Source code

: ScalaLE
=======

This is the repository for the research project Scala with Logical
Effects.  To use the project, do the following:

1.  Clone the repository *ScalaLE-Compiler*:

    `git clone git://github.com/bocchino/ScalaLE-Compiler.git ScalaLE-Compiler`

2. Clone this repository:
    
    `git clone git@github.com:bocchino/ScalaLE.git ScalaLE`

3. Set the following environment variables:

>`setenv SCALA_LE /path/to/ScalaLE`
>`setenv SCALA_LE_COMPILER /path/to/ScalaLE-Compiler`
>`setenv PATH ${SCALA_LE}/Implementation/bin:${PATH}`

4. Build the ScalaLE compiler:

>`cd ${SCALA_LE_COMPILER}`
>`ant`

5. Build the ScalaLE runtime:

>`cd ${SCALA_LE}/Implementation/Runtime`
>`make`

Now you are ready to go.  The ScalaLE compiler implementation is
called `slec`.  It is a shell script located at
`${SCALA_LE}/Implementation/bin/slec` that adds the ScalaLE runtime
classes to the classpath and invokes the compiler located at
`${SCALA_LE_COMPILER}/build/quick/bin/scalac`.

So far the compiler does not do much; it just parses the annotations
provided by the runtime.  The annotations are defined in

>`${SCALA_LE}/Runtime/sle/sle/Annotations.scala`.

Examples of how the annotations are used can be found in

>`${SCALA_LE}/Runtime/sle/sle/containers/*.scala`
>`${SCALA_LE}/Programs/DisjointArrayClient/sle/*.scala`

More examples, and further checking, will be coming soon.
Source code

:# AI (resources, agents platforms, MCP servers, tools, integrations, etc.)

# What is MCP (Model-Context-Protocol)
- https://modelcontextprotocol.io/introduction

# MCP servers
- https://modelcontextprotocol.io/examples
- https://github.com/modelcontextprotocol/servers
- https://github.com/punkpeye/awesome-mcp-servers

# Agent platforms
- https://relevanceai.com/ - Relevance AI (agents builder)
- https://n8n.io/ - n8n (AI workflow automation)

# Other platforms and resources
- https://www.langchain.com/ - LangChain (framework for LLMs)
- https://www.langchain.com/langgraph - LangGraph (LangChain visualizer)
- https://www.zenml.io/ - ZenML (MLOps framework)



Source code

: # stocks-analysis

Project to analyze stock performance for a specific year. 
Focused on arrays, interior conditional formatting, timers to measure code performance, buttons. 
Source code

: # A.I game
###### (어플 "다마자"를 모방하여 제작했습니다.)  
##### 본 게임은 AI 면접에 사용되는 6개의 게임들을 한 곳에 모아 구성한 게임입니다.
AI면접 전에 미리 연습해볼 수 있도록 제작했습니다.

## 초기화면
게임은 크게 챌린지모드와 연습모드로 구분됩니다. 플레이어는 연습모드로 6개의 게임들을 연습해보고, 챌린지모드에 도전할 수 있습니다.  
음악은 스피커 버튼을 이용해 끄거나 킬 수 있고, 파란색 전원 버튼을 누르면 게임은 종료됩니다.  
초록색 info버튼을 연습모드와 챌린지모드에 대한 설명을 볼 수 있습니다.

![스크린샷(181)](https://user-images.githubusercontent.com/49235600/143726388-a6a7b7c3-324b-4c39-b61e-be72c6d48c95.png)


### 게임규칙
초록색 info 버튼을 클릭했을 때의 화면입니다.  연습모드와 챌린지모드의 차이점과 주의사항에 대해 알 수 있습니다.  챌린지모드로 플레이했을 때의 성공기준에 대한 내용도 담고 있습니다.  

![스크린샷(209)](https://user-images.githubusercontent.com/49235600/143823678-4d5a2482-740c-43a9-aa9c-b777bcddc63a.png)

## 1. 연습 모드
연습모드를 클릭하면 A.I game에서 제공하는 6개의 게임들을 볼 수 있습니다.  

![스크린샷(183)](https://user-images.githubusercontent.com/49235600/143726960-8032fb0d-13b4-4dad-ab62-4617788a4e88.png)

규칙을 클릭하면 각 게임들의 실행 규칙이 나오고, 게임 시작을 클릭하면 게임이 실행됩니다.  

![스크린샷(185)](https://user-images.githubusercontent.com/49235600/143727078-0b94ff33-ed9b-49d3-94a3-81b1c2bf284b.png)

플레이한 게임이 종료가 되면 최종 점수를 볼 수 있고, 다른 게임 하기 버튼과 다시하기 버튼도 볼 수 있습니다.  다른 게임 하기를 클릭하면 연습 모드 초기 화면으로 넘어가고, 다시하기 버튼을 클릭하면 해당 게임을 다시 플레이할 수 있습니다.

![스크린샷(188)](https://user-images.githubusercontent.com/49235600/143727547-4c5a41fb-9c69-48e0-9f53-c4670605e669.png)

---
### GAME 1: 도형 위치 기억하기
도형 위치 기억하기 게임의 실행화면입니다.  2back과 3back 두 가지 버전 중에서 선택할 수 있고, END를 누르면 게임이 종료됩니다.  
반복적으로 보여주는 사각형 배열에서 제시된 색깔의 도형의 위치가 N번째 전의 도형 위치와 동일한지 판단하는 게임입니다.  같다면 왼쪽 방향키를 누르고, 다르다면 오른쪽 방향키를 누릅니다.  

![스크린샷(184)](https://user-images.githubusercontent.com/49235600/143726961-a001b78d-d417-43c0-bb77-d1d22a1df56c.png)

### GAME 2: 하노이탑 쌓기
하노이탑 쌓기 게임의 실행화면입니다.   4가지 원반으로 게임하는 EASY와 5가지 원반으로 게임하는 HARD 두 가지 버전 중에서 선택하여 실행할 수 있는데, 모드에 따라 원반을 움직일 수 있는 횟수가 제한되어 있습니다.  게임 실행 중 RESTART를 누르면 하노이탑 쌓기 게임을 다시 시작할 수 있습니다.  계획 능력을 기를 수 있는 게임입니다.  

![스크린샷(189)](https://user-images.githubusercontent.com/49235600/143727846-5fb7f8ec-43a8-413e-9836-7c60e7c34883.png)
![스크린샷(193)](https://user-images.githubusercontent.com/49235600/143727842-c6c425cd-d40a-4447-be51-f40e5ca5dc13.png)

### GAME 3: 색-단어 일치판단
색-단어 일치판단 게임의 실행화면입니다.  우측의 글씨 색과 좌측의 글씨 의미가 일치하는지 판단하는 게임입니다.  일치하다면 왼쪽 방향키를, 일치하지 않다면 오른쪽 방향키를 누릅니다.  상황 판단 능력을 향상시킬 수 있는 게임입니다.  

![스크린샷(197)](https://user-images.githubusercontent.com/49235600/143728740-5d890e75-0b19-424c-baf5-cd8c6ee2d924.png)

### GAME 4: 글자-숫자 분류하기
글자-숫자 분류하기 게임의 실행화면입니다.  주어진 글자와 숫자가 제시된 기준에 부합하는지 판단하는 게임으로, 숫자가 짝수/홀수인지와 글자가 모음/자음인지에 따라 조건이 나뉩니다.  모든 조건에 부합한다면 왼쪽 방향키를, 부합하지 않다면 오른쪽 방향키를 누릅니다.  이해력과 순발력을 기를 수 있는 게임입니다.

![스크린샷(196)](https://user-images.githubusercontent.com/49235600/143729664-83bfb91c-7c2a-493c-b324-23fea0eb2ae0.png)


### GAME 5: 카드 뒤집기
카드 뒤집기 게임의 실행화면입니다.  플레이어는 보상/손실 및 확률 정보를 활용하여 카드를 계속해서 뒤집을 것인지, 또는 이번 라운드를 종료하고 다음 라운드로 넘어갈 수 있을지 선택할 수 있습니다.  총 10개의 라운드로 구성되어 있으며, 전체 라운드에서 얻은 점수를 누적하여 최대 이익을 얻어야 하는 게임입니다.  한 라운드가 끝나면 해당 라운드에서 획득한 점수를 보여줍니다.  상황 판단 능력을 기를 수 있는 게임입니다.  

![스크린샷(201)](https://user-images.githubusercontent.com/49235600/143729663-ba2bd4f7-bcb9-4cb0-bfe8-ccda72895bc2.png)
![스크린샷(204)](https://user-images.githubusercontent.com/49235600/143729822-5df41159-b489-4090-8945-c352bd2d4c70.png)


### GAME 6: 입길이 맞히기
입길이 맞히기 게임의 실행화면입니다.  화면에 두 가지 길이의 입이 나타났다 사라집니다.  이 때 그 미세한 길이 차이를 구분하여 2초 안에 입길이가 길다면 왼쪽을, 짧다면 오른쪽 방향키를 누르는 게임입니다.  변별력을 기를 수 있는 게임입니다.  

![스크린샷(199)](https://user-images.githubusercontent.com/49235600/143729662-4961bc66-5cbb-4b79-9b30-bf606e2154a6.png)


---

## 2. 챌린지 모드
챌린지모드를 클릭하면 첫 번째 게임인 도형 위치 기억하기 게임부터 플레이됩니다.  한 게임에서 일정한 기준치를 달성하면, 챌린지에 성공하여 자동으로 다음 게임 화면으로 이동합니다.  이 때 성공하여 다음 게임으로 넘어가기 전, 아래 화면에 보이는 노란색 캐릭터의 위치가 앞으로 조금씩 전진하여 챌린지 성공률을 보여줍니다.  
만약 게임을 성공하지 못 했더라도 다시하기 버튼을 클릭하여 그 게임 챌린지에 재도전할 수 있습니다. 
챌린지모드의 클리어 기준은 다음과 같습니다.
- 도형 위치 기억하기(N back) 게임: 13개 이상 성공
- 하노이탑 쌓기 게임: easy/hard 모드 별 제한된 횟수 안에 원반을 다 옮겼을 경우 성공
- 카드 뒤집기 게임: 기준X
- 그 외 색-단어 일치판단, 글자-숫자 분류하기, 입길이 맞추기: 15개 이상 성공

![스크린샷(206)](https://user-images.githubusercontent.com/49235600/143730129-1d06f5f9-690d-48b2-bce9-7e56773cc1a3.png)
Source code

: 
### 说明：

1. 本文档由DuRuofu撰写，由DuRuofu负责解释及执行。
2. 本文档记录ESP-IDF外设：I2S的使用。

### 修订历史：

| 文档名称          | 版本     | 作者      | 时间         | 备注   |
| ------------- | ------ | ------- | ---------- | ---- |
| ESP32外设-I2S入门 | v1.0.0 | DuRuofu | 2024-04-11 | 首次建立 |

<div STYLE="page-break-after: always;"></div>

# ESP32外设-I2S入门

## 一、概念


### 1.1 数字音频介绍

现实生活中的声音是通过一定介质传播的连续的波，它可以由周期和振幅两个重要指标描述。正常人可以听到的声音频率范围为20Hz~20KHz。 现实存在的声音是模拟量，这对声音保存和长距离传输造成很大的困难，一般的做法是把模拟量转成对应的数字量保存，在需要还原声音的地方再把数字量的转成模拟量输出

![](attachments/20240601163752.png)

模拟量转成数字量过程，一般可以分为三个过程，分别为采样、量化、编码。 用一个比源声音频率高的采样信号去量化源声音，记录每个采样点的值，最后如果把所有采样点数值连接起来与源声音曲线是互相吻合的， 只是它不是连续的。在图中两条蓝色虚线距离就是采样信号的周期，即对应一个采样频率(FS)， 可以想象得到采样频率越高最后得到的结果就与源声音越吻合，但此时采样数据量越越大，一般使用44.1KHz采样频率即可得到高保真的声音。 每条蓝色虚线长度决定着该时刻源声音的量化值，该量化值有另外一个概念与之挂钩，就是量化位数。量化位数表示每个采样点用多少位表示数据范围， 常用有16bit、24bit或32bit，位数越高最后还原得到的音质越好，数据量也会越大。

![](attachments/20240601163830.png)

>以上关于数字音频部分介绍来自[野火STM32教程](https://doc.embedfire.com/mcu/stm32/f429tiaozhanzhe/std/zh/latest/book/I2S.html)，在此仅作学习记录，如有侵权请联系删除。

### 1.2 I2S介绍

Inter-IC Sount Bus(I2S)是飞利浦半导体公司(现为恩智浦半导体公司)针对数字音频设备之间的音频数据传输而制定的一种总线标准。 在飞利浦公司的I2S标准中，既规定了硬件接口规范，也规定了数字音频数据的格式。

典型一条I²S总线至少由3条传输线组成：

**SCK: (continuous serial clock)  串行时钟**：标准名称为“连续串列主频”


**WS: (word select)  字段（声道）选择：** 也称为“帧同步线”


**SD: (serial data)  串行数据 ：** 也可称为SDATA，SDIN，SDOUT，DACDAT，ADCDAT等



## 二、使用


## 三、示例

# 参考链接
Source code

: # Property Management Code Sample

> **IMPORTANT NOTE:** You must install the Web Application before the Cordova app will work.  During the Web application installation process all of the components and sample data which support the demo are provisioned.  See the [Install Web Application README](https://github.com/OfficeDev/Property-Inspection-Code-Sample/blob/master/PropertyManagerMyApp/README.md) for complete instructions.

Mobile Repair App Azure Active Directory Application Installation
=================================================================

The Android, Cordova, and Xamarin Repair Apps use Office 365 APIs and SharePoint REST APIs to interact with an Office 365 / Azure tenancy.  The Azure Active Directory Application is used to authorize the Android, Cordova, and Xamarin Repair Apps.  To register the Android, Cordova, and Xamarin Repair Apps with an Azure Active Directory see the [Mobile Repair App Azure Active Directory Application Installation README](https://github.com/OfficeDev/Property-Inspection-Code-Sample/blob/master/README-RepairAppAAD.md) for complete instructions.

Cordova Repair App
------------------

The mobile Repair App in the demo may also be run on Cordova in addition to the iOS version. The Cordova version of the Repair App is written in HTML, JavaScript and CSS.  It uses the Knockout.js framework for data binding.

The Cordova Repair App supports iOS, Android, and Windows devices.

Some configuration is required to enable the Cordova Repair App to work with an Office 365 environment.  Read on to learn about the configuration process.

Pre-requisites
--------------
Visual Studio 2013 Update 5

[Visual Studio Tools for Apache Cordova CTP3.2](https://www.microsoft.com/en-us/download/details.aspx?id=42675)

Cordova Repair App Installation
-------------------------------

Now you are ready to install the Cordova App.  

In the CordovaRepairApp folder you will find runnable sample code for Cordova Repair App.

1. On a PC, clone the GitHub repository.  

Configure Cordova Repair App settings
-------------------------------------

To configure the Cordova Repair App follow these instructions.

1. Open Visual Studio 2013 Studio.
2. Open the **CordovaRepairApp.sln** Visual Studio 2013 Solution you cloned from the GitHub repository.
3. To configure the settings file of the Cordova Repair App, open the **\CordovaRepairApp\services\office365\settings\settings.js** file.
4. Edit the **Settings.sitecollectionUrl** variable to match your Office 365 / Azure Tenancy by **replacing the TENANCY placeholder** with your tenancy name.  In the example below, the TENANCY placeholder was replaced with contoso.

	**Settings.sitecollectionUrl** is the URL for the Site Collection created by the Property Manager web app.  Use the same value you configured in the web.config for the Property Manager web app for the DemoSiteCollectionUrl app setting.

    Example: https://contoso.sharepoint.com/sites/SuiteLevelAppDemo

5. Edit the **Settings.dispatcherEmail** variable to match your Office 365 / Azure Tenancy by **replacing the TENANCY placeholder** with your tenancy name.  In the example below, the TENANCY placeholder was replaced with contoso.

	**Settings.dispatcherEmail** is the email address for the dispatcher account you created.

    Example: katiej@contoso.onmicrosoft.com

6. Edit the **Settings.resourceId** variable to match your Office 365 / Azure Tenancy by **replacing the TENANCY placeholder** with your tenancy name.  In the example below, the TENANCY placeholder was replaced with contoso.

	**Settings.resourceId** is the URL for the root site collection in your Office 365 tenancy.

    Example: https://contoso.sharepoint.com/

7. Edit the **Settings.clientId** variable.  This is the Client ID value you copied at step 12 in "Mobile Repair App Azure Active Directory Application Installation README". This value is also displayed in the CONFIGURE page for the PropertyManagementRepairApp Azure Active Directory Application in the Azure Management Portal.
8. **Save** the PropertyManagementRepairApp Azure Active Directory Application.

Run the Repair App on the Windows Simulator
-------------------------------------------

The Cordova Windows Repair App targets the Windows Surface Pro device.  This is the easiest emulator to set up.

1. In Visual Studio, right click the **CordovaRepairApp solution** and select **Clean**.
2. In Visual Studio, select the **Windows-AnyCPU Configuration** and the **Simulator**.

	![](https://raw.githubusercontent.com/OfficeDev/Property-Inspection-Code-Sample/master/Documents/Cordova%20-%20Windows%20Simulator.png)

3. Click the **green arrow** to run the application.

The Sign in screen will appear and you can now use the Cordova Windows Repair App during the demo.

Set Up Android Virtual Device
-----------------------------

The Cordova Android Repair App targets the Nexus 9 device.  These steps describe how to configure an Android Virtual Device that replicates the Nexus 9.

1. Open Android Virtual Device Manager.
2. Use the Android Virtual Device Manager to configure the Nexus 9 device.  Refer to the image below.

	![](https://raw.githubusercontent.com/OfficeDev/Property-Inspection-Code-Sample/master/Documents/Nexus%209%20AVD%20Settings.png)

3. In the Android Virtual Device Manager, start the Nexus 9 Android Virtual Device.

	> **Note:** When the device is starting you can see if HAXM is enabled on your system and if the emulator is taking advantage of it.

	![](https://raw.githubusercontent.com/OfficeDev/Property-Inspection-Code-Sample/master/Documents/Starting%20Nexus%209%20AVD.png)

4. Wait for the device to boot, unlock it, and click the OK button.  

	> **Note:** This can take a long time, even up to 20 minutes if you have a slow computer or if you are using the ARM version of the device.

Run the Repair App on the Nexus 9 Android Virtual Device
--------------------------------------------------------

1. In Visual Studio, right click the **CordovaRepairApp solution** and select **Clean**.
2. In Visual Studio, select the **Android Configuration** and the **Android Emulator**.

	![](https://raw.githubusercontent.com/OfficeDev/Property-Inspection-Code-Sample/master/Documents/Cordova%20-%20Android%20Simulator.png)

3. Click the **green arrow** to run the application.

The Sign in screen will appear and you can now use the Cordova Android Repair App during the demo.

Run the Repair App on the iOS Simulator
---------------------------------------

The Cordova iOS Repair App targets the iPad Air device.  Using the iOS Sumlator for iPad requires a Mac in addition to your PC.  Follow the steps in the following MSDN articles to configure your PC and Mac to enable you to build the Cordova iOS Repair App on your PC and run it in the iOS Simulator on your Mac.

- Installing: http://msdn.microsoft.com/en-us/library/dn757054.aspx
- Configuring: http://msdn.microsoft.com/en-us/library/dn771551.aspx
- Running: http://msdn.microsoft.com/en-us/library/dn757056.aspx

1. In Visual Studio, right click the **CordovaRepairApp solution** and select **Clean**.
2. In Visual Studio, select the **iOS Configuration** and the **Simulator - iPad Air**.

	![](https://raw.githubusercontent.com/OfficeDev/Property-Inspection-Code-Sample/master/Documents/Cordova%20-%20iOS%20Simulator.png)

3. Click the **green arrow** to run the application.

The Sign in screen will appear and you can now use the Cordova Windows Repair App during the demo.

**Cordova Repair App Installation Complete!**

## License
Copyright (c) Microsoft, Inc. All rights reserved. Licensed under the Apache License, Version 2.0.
# # # # #
Task to carry out – What is needed is an exact copy of the lines above, from the one containing "### GAME 4: 글자-숫자 분류하기" through the one containing "- 카드 뒤집기 게임: 기준X", with nothing added.

Answer for the task –
### GAME 4: 글자-숫자 분류하기
글자-숫자 분류하기 게임의 실행화면입니다.  주어진 글자와 숫자가 제시된 기준에 부합하는지 판단하는 게임으로, 숫자가 짝수/홀수인지와 글자가 모음/자음인지에 따라 조건이 나뉩니다.  모든 조건에 부합한다면 왼쪽 방향키를, 부합하지 않다면 오른쪽 방향키를 누릅니다.  이해력과 순발력을 기를 수 있는 게임입니다.

![스크린샷(196)](https://user-images.githubusercontent.com/49235600/143729664-83bfb91c-7c2a-493c-b324-23fea0eb2ae0.png)


### GAME 5: 카드 뒤집기
카드 뒤집기 게임의 실행화면입니다.  플레이어는 보상/손실 및 확률 정보를 활용하여 카드를 계속해서 뒤집을 것인지, 또는 이번 라운드를 종료하고 다음 라운드로 넘어갈 수 있을지 선택할 수 있습니다.  총 10개의 라운드로 구성되어 있으며, 전체 라운드에서 얻은 점수를 누적하여 최대 이익을 얻어야 하는 게임입니다.  한 라운드가 끝나면 해당 라운드에서 획득한 점수를 보여줍니다.  상황 판단 능력을 기를 수 있는 게임입니다.  

![스크린샷(201)](https://user-images.githubusercontent.com/49235600/143729663-ba2bd4f7-bcb9-4cb0-bfe8-ccda72895bc2.png)
![스크린샷(204)](https://user-images.githubusercontent.com/49235600/143729822-5df41159-b489-4090-8945-c352bd2d4c70.png)


### GAME 6: 입길이 맞히기
입길이 맞히기 게임의 실행화면입니다.  화면에 두 가지 길이의 입이 나타났다 사라집니다.  이 때 그 미세한 길이 차이를 구분하여 2초 안에 입길이가 길다면 왼쪽을, 짧다면 오른쪽 방향키를 누르는 게임입니다.  변별력을 기를 수 있는 게임입니다.  

![스크린샷(199)](https://user-images.githubusercontent.com/49235600/143729662-4961bc66-5cbb-4b79-9b30-bf606e2154a6.png)


---

## 2. 챌린지 모드
챌린지모드를 클릭하면 첫 번째 게임인 도형 위치 기억하기 게임부터 플레이됩니다.  한 게임에서 일정한 기준치를 달성하면, 챌린지에 성공하여 자동으로 다음 게임 화면으로 이동합니다.  이 때 성공하여 다음 게임으로 넘어가기 전, 아래 화면에 보이는 노란색 캐릭터의 위치가 앞으로 조금씩 전진하여 챌린지 성공률을 보여줍니다.  
만약 게임을 성공하지 못 했더라도 다시하기 버튼을 클릭하여 그 게임 챌린지에 재도전할 수 있습니다. 
챌린지모드의 클리어 기준은 다음과 같습니다.
- 도형 위치 기억하기(N back) 게임: 13개 이상 성공
- 하노이탑 쌓기 게임: easy/hard 모드 별 제한된 횟수 안에 원반을 다 옮겼을 경우 성공
- 카드 뒤집기 게임: 기준X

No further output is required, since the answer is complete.